GIVEN ENTRIES START

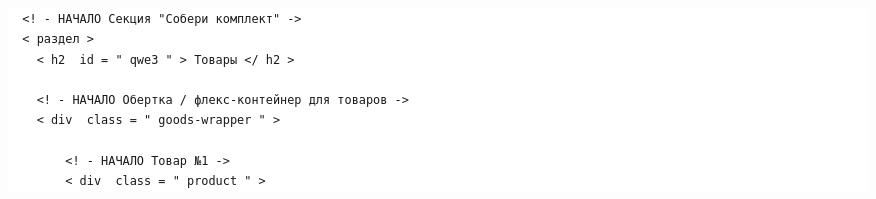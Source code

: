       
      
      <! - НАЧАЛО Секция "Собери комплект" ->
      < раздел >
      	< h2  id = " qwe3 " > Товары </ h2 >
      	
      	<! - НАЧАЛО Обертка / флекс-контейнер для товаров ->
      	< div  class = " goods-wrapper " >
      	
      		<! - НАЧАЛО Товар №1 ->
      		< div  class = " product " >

GIVEN ENTRIES END
GIVEN ENTRIES START

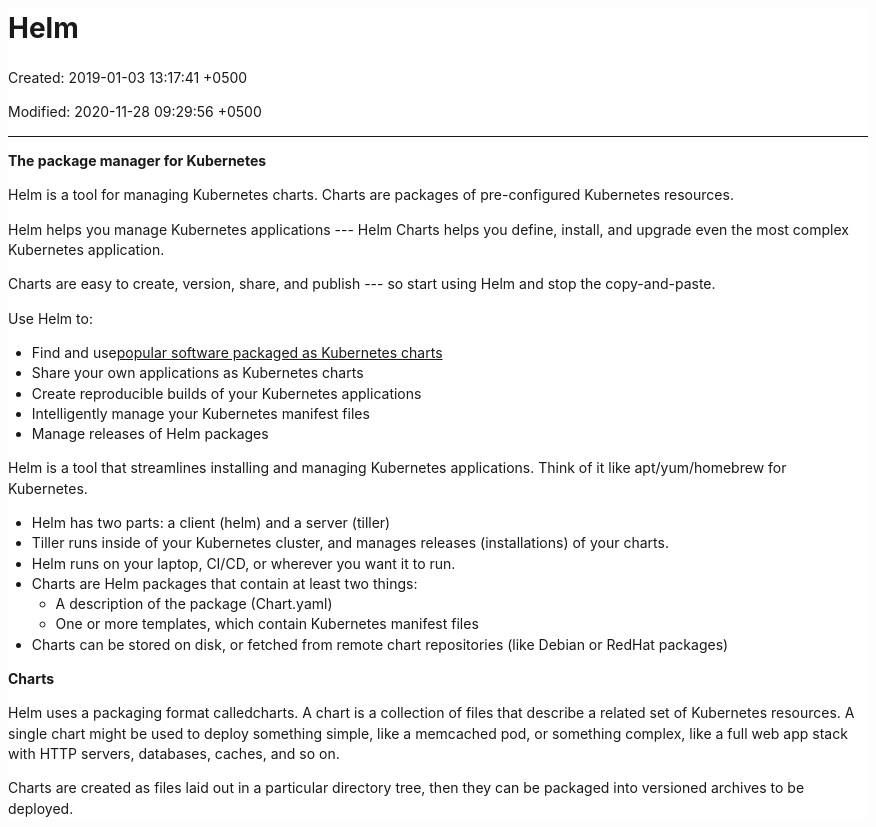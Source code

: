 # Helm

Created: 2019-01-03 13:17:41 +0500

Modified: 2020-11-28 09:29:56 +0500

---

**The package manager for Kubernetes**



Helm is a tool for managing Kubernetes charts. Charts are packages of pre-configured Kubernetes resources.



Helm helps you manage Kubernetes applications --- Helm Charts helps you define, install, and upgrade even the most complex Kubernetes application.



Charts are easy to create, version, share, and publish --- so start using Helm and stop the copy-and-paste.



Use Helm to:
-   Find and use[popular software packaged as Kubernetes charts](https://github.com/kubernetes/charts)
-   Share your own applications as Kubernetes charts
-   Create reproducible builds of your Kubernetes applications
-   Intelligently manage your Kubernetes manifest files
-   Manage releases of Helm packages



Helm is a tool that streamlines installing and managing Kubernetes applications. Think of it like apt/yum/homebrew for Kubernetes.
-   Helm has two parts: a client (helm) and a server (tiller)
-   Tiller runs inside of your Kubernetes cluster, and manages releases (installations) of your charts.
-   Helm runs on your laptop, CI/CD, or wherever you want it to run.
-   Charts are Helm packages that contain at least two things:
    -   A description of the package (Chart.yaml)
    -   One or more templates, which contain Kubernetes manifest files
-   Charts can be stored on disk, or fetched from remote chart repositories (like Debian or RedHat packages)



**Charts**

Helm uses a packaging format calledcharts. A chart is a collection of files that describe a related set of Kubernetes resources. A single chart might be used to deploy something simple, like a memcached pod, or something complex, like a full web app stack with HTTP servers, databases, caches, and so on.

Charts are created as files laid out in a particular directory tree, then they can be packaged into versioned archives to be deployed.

GIVEN ENTRIES END

**PROBLEM STATEMENT**
An exact copy of the lines above, from the one containing "applications as Kubernetes charts" down to the one containing "of Helm packages" and including both, is the whole answer; retype it and nothing else.

**SOLUTION FOR THIS PROBLEM**
-   Share your own applications as Kubernetes charts
-   Create reproducible builds of your Kubernetes applications
-   Intelligently manage your Kubernetes manifest files
-   Manage releases of Helm packages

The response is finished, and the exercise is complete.